Estábamos desprevenidos disfrutando de un otoño plácido con temperaturas sumamente agradables cuando el invierno nos castigó de una manera despiadada. Despiadada y desubicada porque todavía no es invierno. Una mano polar se posó por sobre nuestras anatomías y obligó a buscar refugios de distintas índoles.
Entraron a funcionar las frazadas, que estaban muy bien guardadas, y en materia de pilchas se cambió elegancia por protección y entonces aparecieron los abultados tapados y sobretodos, las camperas reforzadas, sobre todo esas con rollitos que nos visten de Michelín; las medias protectoras, de las gruesas que hacen que te duela el zapato y algunos adminículos extremos como las antiguas camisetas de frisa, los calzoncillos largos y las gorras protectoras de testas, algunas que entran en la categoría de ridículas, pero abrigadas. El tipo se disfrazó de frío y es tan convincente el disfraz que uno lo mira al tipo y le da frío.
El viento del sur actuó como una cachetada gélida y uno sufría el ofri a pesar de los abrigos porque siempre queda un resquicio por donde se cuela el aliento helado, como un chijete que es incontrolable y modifica la temperatura de todo el cuerpo. La cara es la que más sufre porque es la que anda a cara descubierta. Deberían inventarse anteojos para invierno que nos cubrieran toda la cara de ser posible hasta las rodillas.
Entonces, con el frío que golpea los vidrios entran a hacer horas extras las estufas de gas, las estufas eléctricas y las hornallas de la cocina que ayudan bastante a este asunto de mantener una primavera puertas hacia adentro. Todas las variantes conllevan un gasto, de gas o de electricidad. Y ahí mismo reside una forma de encontrar calor porque es muy usual, calentarse mirando las facturas que nos llegan de los servicios, es la mejor manera de calefaccionarse.
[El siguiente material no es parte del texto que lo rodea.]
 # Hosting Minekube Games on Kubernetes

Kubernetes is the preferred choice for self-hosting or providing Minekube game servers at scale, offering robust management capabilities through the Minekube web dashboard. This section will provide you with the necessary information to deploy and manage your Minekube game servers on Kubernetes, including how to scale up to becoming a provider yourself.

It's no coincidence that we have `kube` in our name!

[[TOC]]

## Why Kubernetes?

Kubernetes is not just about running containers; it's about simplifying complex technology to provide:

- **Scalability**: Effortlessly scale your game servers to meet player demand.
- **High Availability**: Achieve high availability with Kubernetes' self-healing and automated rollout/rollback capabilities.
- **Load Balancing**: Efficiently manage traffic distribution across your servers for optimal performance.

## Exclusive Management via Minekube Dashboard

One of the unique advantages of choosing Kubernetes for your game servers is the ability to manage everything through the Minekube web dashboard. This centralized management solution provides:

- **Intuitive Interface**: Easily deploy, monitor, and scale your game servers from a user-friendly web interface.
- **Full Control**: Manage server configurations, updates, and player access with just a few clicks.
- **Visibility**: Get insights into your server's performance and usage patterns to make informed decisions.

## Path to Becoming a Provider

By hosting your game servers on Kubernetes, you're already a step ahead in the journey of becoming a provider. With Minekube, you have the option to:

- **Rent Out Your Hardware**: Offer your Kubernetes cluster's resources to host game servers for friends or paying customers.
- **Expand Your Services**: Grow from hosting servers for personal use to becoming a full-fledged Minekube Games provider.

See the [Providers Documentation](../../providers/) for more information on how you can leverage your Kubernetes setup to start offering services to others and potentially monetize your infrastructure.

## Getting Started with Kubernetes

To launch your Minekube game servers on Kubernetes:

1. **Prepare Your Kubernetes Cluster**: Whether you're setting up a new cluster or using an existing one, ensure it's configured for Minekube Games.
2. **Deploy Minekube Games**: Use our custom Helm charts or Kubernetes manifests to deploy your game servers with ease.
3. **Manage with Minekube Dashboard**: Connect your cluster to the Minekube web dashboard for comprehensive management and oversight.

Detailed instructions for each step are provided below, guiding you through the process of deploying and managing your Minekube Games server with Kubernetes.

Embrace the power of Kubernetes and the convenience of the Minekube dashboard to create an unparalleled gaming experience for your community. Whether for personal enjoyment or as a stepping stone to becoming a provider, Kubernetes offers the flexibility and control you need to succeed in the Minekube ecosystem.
El problema sobreviene cuando el despertador le bocinea que son las siete de la mañana.
Hay dos actividades que son sacrificadas en estas circunstancias. Una de ellas es bañarse. Es que uno liga al agua con la frescura y entonces echarse más frío encima es una especie de masoquismo doméstico. Para colmo, para ducharse, porque la ducha es mínima, hay que desnudarse primero y esto ya sí es un asunto serio. Porque, a pesar de que adentro esté confortable y calentito verse desnudo cuando afuera acosan los dos grados bajo cero es una especie de tortura mental, uno no lo siente al frío en la piel, lo siente en la mente y para esto no se ha inventado abrigo todavía.
Y la segunda circunstancia ocurre cuando tenemos que levantarnos a horas tempranas de la mañana como le ocurre a la mayoría de las personas que habitan este territorio. Porque durante la noche uno contrajo el calor. El tipo se vistió para dormir, esto es algo especial que merece un análisis.
Porque en las temporadas de calor evidente uno se desnuda para acostarse, en cambio en estos tiempos uno se viste para lo mismo. Se pone piyamas de los más ridículos, medias más ridículas todavía echa encima de la cama todo lo que puede servirle de abrigo, aún las cortinas del living que son bastante pesadas. Y logra la placidez buscada, y se duerme tibiecito, tibiecito, con una tibieza que le procura alegría, porque piensa, allá afuera andan las estalactitas y yo estoy tan calentito aquí adentro, en esta cuevita protectora.
El problema sobreviene cuando el despertador le bocinea que son las siete de la mañana y tiene que levantarse. ¡Qué momento por favor! No creo que haya película de terror que provoque más terror que ese momento del día. Uno tiene que ser muy valiente, muy corajudo para enfrentar esa realidad. Debe ser uno de los momentos más traumáticos en la vida del tipo. En fin, debería haber psicólogos que trataran los despertares de invierno.